** Data records follows **

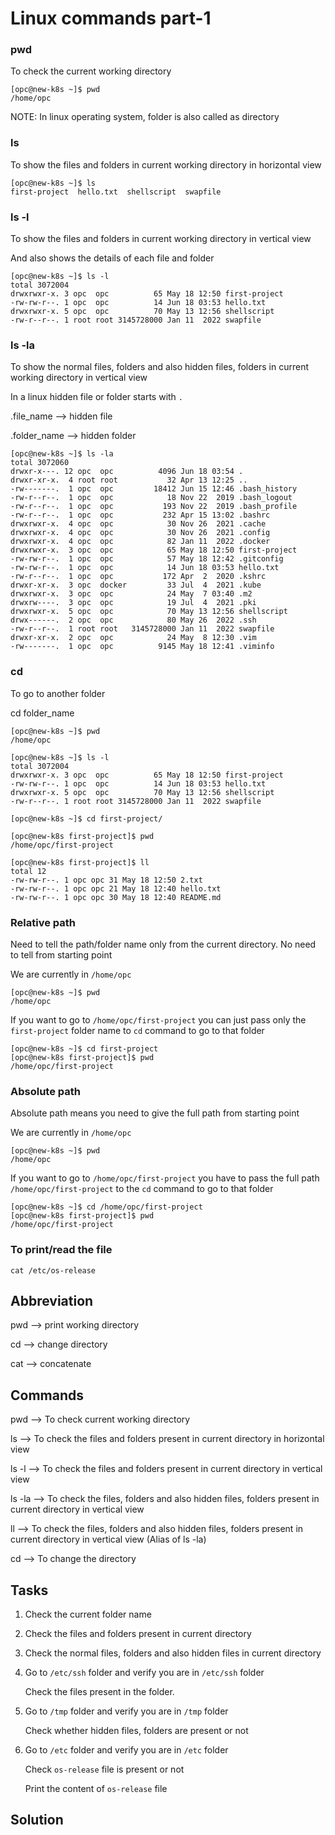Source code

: # Linux commands part-1

### pwd
To check the current working directory
```
[opc@new-k8s ~]$ pwd
/home/opc
```

NOTE: In linux operating system, folder is also called as directory

### ls
To show the files and folders in current working directory in horizontal view
```
[opc@new-k8s ~]$ ls
first-project  hello.txt  shellscript  swapfile
```

### ls -l
To show the files and folders in current working directory in vertical view

And also shows the details of each file and folder
```
[opc@new-k8s ~]$ ls -l
total 3072004
drwxrwxr-x. 3 opc  opc          65 May 18 12:50 first-project
-rw-rw-r--. 1 opc  opc          14 Jun 18 03:53 hello.txt
drwxrwxr-x. 5 opc  opc          70 May 13 12:56 shellscript
-rw-r--r--. 1 root root 3145728000 Jan 11  2022 swapfile
```

### ls -la
To show the normal files, folders and also hidden files, folders in current working directory in vertical view

In a linux hidden file or folder starts with `.`

.file_name --> hidden file

.folder_name --> hidden folder

```
[opc@new-k8s ~]$ ls -la
total 3072060
drwxr-x---. 12 opc  opc          4096 Jun 18 03:54 .
drwxr-xr-x.  4 root root           32 Apr 13 12:25 ..
-rw-------.  1 opc  opc         18412 Jun 15 12:46 .bash_history
-rw-r--r--.  1 opc  opc            18 Nov 22  2019 .bash_logout
-rw-r--r--.  1 opc  opc           193 Nov 22  2019 .bash_profile
-rw-r--r--.  1 opc  opc           232 Apr 15 13:02 .bashrc
drwxrwxr-x.  4 opc  opc            30 Nov 26  2021 .cache
drwxrwxr-x.  4 opc  opc            30 Nov 26  2021 .config
drwxrwxr-x.  4 opc  opc            82 Jan 11  2022 .docker
drwxrwxr-x.  3 opc  opc            65 May 18 12:50 first-project
-rw-rw-r--.  1 opc  opc            57 May 18 12:42 .gitconfig
-rw-rw-r--.  1 opc  opc            14 Jun 18 03:53 hello.txt
-rw-r--r--.  1 opc  opc           172 Apr  2  2020 .kshrc
drwxr-xr-x.  3 opc  docker         33 Jul  4  2021 .kube
drwxrwxr-x.  3 opc  opc            24 May  7 03:40 .m2
drwxrw----.  3 opc  opc            19 Jul  4  2021 .pki
drwxrwxr-x.  5 opc  opc            70 May 13 12:56 shellscript
drwx------.  2 opc  opc            80 May 26  2022 .ssh
-rw-r--r--.  1 root root   3145728000 Jan 11  2022 swapfile
drwxr-xr-x.  2 opc  opc            24 May  8 12:30 .vim
-rw-------.  1 opc  opc          9145 May 18 12:41 .viminfo
```

### cd
To go to another folder

cd folder_name

```
[opc@new-k8s ~]$ pwd
/home/opc
```

```
[opc@new-k8s ~]$ ls -l
total 3072004
drwxrwxr-x. 3 opc  opc          65 May 18 12:50 first-project
-rw-rw-r--. 1 opc  opc          14 Jun 18 03:53 hello.txt
drwxrwxr-x. 5 opc  opc          70 May 13 12:56 shellscript
-rw-r--r--. 1 root root 3145728000 Jan 11  2022 swapfile
```

```
[opc@new-k8s ~]$ cd first-project/
```

```
[opc@new-k8s first-project]$ pwd
/home/opc/first-project
```

```
[opc@new-k8s first-project]$ ll
total 12
-rw-rw-r--. 1 opc opc 31 May 18 12:50 2.txt
-rw-rw-r--. 1 opc opc 21 May 18 12:40 hello.txt
-rw-rw-r--. 1 opc opc 30 May 18 12:40 README.md
```

### Relative path
Need to tell the path/folder name only from the current directory. No need to tell from starting point

We are currently in `/home/opc`
```
[opc@new-k8s ~]$ pwd
/home/opc
```

If you want to go to `/home/opc/first-project` you can just pass only the `first-project` folder name to `cd` command to go to that folder

```
[opc@new-k8s ~]$ cd first-project
[opc@new-k8s first-project]$ pwd
/home/opc/first-project
```

### Absolute path
Absolute path means you need to give the full path from starting point

We are currently in `/home/opc`
```
[opc@new-k8s ~]$ pwd
/home/opc
```

If you want to go to `/home/opc/first-project` you have to pass the full path `/home/opc/first-project` to the `cd` command to go to that folder

```
[opc@new-k8s ~]$ cd /home/opc/first-project
[opc@new-k8s first-project]$ pwd
/home/opc/first-project
```

### To print/read the file
```
cat /etc/os-release
```

## Abbreviation

pwd --> print working directory

cd --> change directory

cat --> concatenate

## Commands
pwd    --> To check current working directory

ls     --> To check the files and folders present in current directory in horizontal view

ls -l  --> To check the files and folders present in current directory in vertical view

ls -la --> To check the files, folders and also hidden files, folders present in current directory in vertical view

ll     --> To check the files, folders and also hidden files, folders present in current directory in vertical view (Alias of ls -la)

cd     --> To change the directory

## Tasks
1. Check the current folder name

2. Check the files and folders present in current directory

3. Check the normal files, folders and also hidden files in current directory

4. Go to `/etc/ssh` folder and verify you are in `/etc/ssh` folder
   
   Check the files present in the folder.

5. Go to `/tmp` folder and verify you are in `/tmp` folder
   
   Check whether hidden files, folders are present or not

5. Go to `/etc` folder and verify you are in `/etc` folder
   
   Check `os-release` file is present or not
   
   Print the content of `os-release` file

## Solution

** End of Data records **

### Action item
Reproduce exactly, and with no other material, the lines between those holding "### Relative path" and "Absolute path means", inclusive.

### Exercise output
### Relative path
Need to tell the path/folder name only from the current directory. No need to tell from starting point

We are currently in `/home/opc`
```
[opc@new-k8s ~]$ pwd
/home/opc
```

If you want to go to `/home/opc/first-project` you can just pass only the `first-project` folder name to `cd` command to go to that folder

```
[opc@new-k8s ~]$ cd first-project
[opc@new-k8s first-project]$ pwd
/home/opc/first-project
```

### Absolute path
Absolute path means you need to give the full path from starting point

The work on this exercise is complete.